Task details: Find the line with "Er befindet sich" in the entries below, then reproduce it and every line after it down to and including the line with "Es werden direkte", exactly.

Dataset extract:
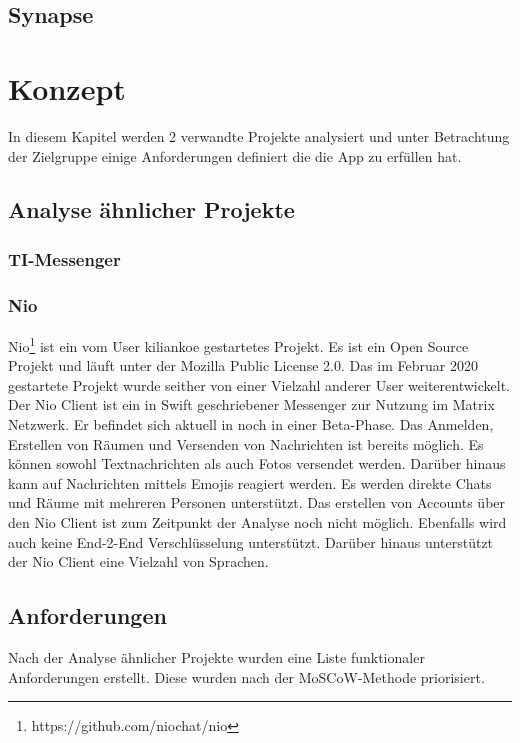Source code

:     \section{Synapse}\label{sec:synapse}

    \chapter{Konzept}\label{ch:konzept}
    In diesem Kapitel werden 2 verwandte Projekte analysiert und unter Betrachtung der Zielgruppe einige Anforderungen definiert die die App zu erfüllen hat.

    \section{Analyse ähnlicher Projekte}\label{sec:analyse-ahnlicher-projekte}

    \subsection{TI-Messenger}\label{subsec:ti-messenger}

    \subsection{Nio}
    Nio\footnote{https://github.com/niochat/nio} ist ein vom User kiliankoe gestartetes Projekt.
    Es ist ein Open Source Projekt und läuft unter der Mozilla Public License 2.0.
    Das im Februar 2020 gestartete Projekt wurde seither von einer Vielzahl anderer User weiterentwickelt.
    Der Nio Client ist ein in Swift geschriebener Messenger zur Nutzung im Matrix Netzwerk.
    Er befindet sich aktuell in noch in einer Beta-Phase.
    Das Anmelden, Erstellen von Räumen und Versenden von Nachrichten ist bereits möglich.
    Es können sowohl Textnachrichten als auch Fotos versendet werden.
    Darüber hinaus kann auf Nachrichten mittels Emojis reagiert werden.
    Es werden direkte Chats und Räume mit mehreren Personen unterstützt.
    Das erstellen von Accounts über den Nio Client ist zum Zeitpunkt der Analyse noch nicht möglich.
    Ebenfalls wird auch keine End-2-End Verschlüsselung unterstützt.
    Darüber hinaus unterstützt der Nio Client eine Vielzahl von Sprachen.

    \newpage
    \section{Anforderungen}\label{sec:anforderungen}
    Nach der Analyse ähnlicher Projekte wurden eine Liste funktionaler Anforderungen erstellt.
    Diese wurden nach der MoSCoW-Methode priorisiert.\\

Result of the task:
    Er befindet sich aktuell in noch in einer Beta-Phase.
    Das Anmelden, Erstellen von Räumen und Versenden von Nachrichten ist bereits möglich.
    Es können sowohl Textnachrichten als auch Fotos versendet werden.
    Darüber hinaus kann auf Nachrichten mittels Emojis reagiert werden.
    Es werden direkte Chats und Räume mit mehreren Personen unterstützt.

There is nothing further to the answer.